Records to process:
== == ==
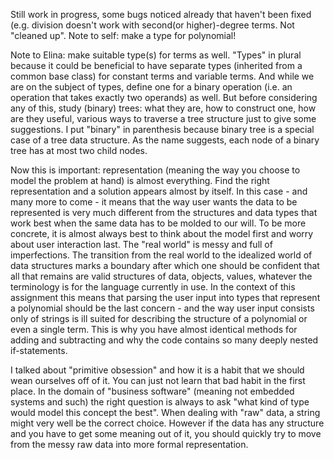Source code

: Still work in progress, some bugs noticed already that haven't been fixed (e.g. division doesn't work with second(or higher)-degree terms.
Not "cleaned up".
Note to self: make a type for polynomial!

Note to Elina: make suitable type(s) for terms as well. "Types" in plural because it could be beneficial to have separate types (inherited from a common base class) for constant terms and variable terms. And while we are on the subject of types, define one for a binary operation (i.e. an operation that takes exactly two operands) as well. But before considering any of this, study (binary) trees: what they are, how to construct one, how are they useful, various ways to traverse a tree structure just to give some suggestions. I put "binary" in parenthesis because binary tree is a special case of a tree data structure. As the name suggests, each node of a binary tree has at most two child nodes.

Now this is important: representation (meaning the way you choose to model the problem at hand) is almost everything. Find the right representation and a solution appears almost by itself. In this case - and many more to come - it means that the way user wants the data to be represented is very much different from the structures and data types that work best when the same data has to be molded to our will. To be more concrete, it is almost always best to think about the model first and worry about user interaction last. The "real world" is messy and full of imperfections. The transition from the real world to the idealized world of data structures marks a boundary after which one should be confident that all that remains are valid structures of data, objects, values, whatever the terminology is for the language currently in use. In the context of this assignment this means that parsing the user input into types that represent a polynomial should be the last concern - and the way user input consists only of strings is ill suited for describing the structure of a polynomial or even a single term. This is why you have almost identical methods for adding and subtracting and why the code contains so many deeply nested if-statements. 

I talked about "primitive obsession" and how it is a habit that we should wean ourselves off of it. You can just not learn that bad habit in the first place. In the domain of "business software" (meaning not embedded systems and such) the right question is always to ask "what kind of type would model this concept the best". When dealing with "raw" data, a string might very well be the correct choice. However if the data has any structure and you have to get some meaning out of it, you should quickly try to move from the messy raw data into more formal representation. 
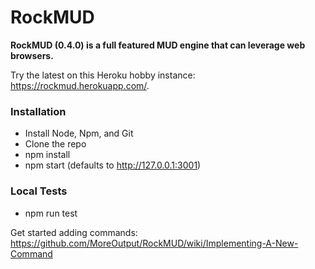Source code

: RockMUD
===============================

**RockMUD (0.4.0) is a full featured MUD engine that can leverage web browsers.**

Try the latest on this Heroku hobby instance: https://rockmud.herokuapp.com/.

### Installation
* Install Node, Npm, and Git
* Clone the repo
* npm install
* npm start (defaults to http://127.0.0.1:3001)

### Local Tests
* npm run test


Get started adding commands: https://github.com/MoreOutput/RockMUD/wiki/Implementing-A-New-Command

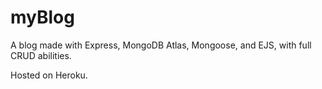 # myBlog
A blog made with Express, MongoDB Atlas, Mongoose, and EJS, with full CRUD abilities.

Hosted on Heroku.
== == ==
Copy out all the data without changing anything, and drop the pictures.

Source code

: Still work in progress, some bugs noticed already that haven't been fixed (e.g. division doesn't work with second(or higher)-degree terms.
Not "cleaned up".
Note to self: make a type for polynomial!

Note to Elina: make suitable type(s) for terms as well. "Types" in plural because it could be beneficial to have separate types (inherited from a common base class) for constant terms and variable terms. And while we are on the subject of types, define one for a binary operation (i.e. an operation that takes exactly two operands) as well. But before considering any of this, study (binary) trees: what they are, how to construct one, how are they useful, various ways to traverse a tree structure just to give some suggestions. I put "binary" in parenthesis because binary tree is a special case of a tree data structure. As the name suggests, each node of a binary tree has at most two child nodes.

Now this is important: representation (meaning the way you choose to model the problem at hand) is almost everything. Find the right representation and a solution appears almost by itself. In this case - and many more to come - it means that the way user wants the data to be represented is very much different from the structures and data types that work best when the same data has to be molded to our will. To be more concrete, it is almost always best to think about the model first and worry about user interaction last. The "real world" is messy and full of imperfections. The transition from the real world to the idealized world of data structures marks a boundary after which one should be confident that all that remains are valid structures of data, objects, values, whatever the terminology is for the language currently in use. In the context of this assignment this means that parsing the user input into types that represent a polynomial should be the last concern - and the way user input consists only of strings is ill suited for describing the structure of a polynomial or even a single term. This is why you have almost identical methods for adding and subtracting and why the code contains so many deeply nested if-statements. 

I talked about "primitive obsession" and how it is a habit that we should wean ourselves off of it. You can just not learn that bad habit in the first place. In the domain of "business software" (meaning not embedded systems and such) the right question is always to ask "what kind of type would model this concept the best". When dealing with "raw" data, a string might very well be the correct choice. However if the data has any structure and you have to get some meaning out of it, you should quickly try to move from the messy raw data into more formal representation. 
Source code

: RockMUD
===============================

**RockMUD (0.4.0) is a full featured MUD engine that can leverage web browsers.**

Try the latest on this Heroku hobby instance: https://rockmud.herokuapp.com/.

### Installation
* Install Node, Npm, and Git
* Clone the repo
* npm install
* npm start (defaults to http://127.0.0.1:3001)

### Local Tests
* npm run test


Get started adding commands: https://github.com/MoreOutput/RockMUD/wiki/Implementing-A-New-Command

 # myBlog
A blog made with Express, MongoDB Atlas, Mongoose, and EJS, with full CRUD abilities.

Hosted on Heroku.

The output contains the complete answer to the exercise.